Oestradiol is secreted into the blood stream where 98% of it circulates bound to sex hormone binding globulin (SHBG) and to a lesser extent to other serum proteins such as albumin. Only a small fraction circulates as free hormone or in the conjugated form. Oestrogenic activity is effected via oestradiol-receptor complexes which trigger the appropriate response at the nuclear level in the target sites. These sites include the follicles, uterus, breast, vagina, urethra, hypothalamus, pituitary and to a lesser extent the liver and skin.
In non-pregnant women with normal menstrual cycles, oestradiol secretion follows a cyclic, biphasic pattern with the highest concentration found immediately prior to ovulation. The rising oestradiol concentration is understood to exert a positive feedback influence at the level of the pituitary where it influences the secretion of the gonadotrophins, follicle stimulating hormone (FSH), and luteinising hormone (LH), which are essential for follicular maturation and ovulation, respectively. Following ovulation, oestradiol levels fall rapidly until the luteal cells become active resulting in a secondary gentle rise and plateau of oestradiol in the luteal phase. During pregnancy, maternal serum oestradiol levels increase considerably, to well above the pre-ovulatory peak levels and high levels are sustained throughout pregnancy.

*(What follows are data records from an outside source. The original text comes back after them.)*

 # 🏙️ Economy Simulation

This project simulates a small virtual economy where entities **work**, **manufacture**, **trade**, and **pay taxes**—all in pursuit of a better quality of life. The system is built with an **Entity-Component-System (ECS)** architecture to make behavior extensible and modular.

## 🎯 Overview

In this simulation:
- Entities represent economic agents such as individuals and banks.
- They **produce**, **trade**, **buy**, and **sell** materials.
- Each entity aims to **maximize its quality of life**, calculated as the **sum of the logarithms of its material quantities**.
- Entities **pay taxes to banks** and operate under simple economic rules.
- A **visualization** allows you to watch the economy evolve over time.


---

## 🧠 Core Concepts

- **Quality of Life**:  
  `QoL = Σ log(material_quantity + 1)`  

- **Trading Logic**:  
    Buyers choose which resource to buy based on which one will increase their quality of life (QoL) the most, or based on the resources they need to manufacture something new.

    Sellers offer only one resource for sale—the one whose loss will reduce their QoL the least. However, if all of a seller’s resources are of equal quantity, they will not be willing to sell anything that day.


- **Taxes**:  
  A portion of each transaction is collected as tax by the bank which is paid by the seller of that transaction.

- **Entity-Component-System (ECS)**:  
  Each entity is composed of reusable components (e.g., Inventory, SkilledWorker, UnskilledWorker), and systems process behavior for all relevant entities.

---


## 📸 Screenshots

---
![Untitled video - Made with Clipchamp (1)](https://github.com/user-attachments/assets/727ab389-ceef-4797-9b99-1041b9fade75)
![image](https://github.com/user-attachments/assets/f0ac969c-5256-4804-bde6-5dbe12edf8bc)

Oestradiol measurements are a valuable index in evaluating a variety of menstrual dysfunctions such as:
Oestradiol levels have also been reported to be increased in patients with feminising syndromes, gynaecomastia and testicular tumours.
In cases of infertility, Oestradiol measurements are useful for monitoring induction of ovulation following treatment with, for example, clomiphene citrate, LH-releasing hormone (LHRH), or exogenous gonadotrophins. During ovarian hyperstimulation for in vitro fertilization (IVF), oestradiol concentrations are usually monitored daily for optimal timing of human chorionic onadotrophins (hCG) administration and oocyte collection.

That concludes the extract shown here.